For once I'd love to hear the Israeli ambassador in the UN, when facing the daily ritual of Israel bashing, or Mark Regev when speaking on CNN about Israel, tell them to move on and focus on the real atrocities in the world like Darfur, the Congo, Zimbabwe, Pakistan, Chechnya -- the list goes on and on. We need to stop our knee-jerk defensive reactions for every act of anti-Semitism or anti-Zionism (the two are becoming increasingly hard to differentiate) and simply tell the world to get busy fixing the greater ills in their own backyard; to stop playing this game that is costing the lives of millions of innocents who are suffering. Innocents indeed who did not bring the suffering on themselves through their maddening and blinding hatred like the Palestinians.

For once I want to see a Jewish or Israeli leader tell Obama or the UN or the Arab world or Europe or Jimmy Carter that we have all heard enough about Gaza, the West Bank and two state solutions, as if this were the central issue in our world, and to do something about the far greater humanitarian suffering in our world. There are a lot worse off parts of the globe that George Mitchell should visit and fix other than the Middle East.

What are we going to do to rectify this?

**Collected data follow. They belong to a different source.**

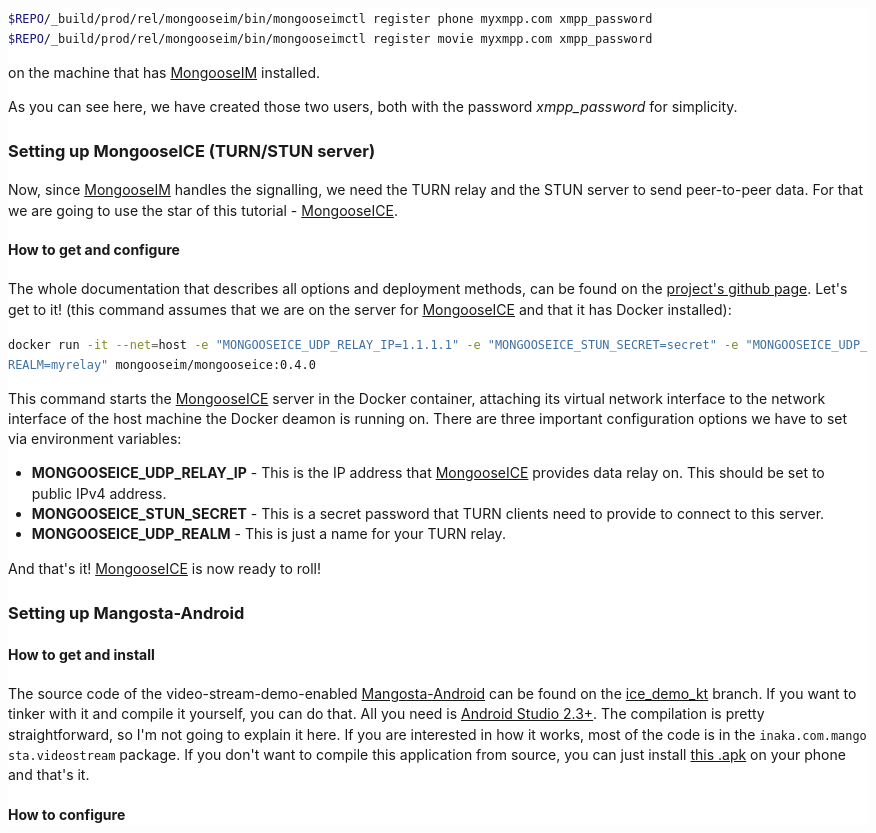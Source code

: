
 ```bash
$REPO/_build/prod/rel/mongooseim/bin/mongooseimctl register phone myxmpp.com xmpp_password
$REPO/_build/prod/rel/mongooseim/bin/mongooseimctl register movie myxmpp.com xmpp_password
```

on the machine that has [MongooseIM] installed.

As you can see here, we have created those two users, both with the password *xmpp_password* for simplicity.

### Setting up MongooseICE (TURN/STUN server)

Now, since [MongooseIM] handles the signalling, we need the TURN relay and the STUN server to send peer-to-peer data.
For that we are going to use the star of this tutorial - [MongooseICE](https://github.com/esl/MongooseICE).

#### How to get and configure

The whole documentation that describes all options and deployment methods, can be found on the [project's github page](https://github.com/esl/MongooseICE).
Let's get to it! (this command assumes that we are on the server for [MongooseICE](https://github.com/esl/MongooseICE) and that it has Docker installed):
```bash
docker run -it --net=host -e "MONGOOSEICE_UDP_RELAY_IP=1.1.1.1" -e "MONGOOSEICE_STUN_SECRET=secret" -e "MONGOOSEICE_UDP_REALM=myrelay" mongooseim/mongooseice:0.4.0
```

This command starts the [MongooseICE](https://github.com/esl/MongooseICE) server in the Docker container, attaching its virtual network interface to the network interface of the host machine the Docker deamon is running on.
There are three important configuration options we have to set via environment variables:
* **MONGOOSEICE\_UDP\_RELAY\_IP** - This is the IP address that [MongooseICE](https://github.com/esl/MongooseICE) provides data relay on.
This should be set to public IPv4 address.
* **MONGOOSEICE\_STUN\_SECRET** - This is a secret password that TURN clients need to provide to connect to this server.
* **MONGOOSEICE\_UDP\_REALM** - This is just a name for your TURN relay.

And that's it! [MongooseICE](https://github.com/esl/MongooseICE) is now ready to roll!

### Setting up Mangosta-Android
#### How to get and install

The source code of the video-stream-demo-enabled [Mangosta-Android] can be found on the [ice_demo_kt][mangosta_ice_demo] branch.
If you want to tinker with it and compile it yourself, you can do that. All you need is [Android Studio 2.3+](https://developer.android.com/studio/index.html).
The compilation is pretty straightforward, so I'm not going to explain it here.
If you are interested in how it works, most of the code is in the `inaka.com.mangosta.videostream` package.
If you don't want to compile this application from source, you can just install [this .apk](https://drive.google.com/file/d/0B48g-HBQ5xpxclQ2RnBFMUluRU0/view?usp=sharing) on your phone and that's it.

#### How to configure


[MongooseICE]: https://github.com/esl/MongooseICE
[MongooseIM]: https://github.com/esl/MongooseIM
[Mangosta-Android]: https://github.com/esl/mangosta-android
[mangosta_ice_demo]: https://github.com/esl/mangosta-android/tree/ice_demo_kt
[Jingle]: https://xmpp.org/extensions/xep-0166.html
[ice_architecture]: ICE_tutorial/ice_architecture.png
[Elixir]: https://elixir-lang.org/install.html
[ffmpeg]: https://ffmpeg.org
[ice_demo_client]: https://github.com/esl/ice_demo
[h264_sample_video]: https://drive.google.com/file/d/0B48g-HBQ5xpxeVlUSks2bVRlLTQ/view?usp=sharing
[mangosta_login]: ICE_tutorial/mangosta_login.png
[mangosta_ice_settings]: ICE_tutorial/mangosta_ice_settings_1.png
[mangosta_test_ice]: ICE_tutorial/mangosta_ice_settings_2.png
[mangosta_save_ice]: ICE_tutorial/mangosta_ice_settings_3.png
[mangosta_streaming_1]: ICE_tutorial/mangosta_start_stream_1.png
[mangosta_streaming_2]: ICE_tutorial/mangosta_start_stream_2.png
[mangosta_streaming_3]: ICE_tutorial/mangosta_start_stream_3.png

When will we Jews take a broader perspective and really undertake the task of being a light unto nations -– which in today's day and age means reminding the world that we are not the problem and that they are in their continued refusal to deal with major atrocities that plague our planet a lot worse than anything going on in Gaza?

We need a paradigm shift in our reaction to global criticism of Israel and thereby truly fulfill our mandate of teaching the world the most basic lesson of humanity -– that real genocide -– not counterfeit claims of it by the Arab world -- must be addressed and fixed. Only then will real Tikkun Olam –- repairing the world -- happen to the benefit everyone everywhere.